Yanzi Liu, Xuegang Zhang, Gang Zhang, Jianjun Jiang, Li Zhang, Hong Hu, Tao Qing, Yanhua Zou, Dan Yang, Liaozi Xi, Fan Tang, Ming Jia, Yiqian Wu, Zhiyao Liu
Nuclear Technology | Volume 207 | Number 1 | January 2021 | Pages 74-93
Technical Paper | doi.org/10.1080/00295450.2020.1733376
Articles are hosted by Taylor and Francis Online.

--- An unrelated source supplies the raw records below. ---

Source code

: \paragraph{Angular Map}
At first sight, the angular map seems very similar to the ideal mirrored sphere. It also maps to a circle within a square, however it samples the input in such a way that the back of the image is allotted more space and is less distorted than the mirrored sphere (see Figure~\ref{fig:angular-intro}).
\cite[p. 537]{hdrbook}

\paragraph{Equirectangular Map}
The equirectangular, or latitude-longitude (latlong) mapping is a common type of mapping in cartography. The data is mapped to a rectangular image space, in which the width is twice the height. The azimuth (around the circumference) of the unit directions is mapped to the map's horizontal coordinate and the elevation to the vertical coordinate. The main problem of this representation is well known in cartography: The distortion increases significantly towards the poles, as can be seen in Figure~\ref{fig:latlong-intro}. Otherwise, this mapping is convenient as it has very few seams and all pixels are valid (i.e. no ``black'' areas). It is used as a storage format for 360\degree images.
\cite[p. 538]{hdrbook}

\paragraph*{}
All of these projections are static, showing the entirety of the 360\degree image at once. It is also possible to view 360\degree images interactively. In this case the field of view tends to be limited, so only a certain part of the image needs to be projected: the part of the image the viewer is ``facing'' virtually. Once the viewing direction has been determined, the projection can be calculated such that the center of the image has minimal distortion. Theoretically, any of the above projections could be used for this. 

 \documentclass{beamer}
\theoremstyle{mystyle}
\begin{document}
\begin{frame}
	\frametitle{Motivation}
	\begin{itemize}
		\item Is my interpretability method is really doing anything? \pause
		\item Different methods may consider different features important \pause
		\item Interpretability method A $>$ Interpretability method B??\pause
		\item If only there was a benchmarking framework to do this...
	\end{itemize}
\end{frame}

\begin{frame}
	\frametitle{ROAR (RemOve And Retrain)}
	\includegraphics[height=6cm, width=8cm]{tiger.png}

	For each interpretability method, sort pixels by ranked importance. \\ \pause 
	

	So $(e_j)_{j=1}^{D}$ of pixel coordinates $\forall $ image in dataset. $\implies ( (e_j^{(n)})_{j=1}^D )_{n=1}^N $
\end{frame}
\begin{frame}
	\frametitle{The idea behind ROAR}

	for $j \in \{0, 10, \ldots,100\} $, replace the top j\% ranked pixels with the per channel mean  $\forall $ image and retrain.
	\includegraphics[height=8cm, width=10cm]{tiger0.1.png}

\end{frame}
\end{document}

The digital control system (DCS)+state-oriented procedure (SOP) system adopted by China’s Ling’ao Phase II nuclear power plant’s main control room requires changes to the cognitive process, behavior mode, and error mode while triggering new human factors. Therefore, in this paper we present a cognitive reliability model for the DCS+SOP system in the Ling’ao Phase II Nuclear Power Plant’s main control room and conduct a human reliability analysis. The model is based on the cognitive process with respect to considering the coordinator’s accident recovery effect and obtaining the method of calculating cognitive reliability. We determine impact factors for the three cognitive stages of the operator’s and the coordinator’s diagnosis, decision making, and operation. We obtain the operator’s and the coordinator’s weights for each process through an analytic hierarchy process. Using methods of simulation and analyzing the experiment data, we obtain revised coefficients for the cognitive reliability model. Additionally, the trend of the simulation curve indicates the rationality of the model. Finally, we provide an example based on the proposed cognitive reliability model. The process of analyzing the example demonstrates that this method provides a feasible analysis method for the cognitive reliability of the DCS+SOP system in the main control room.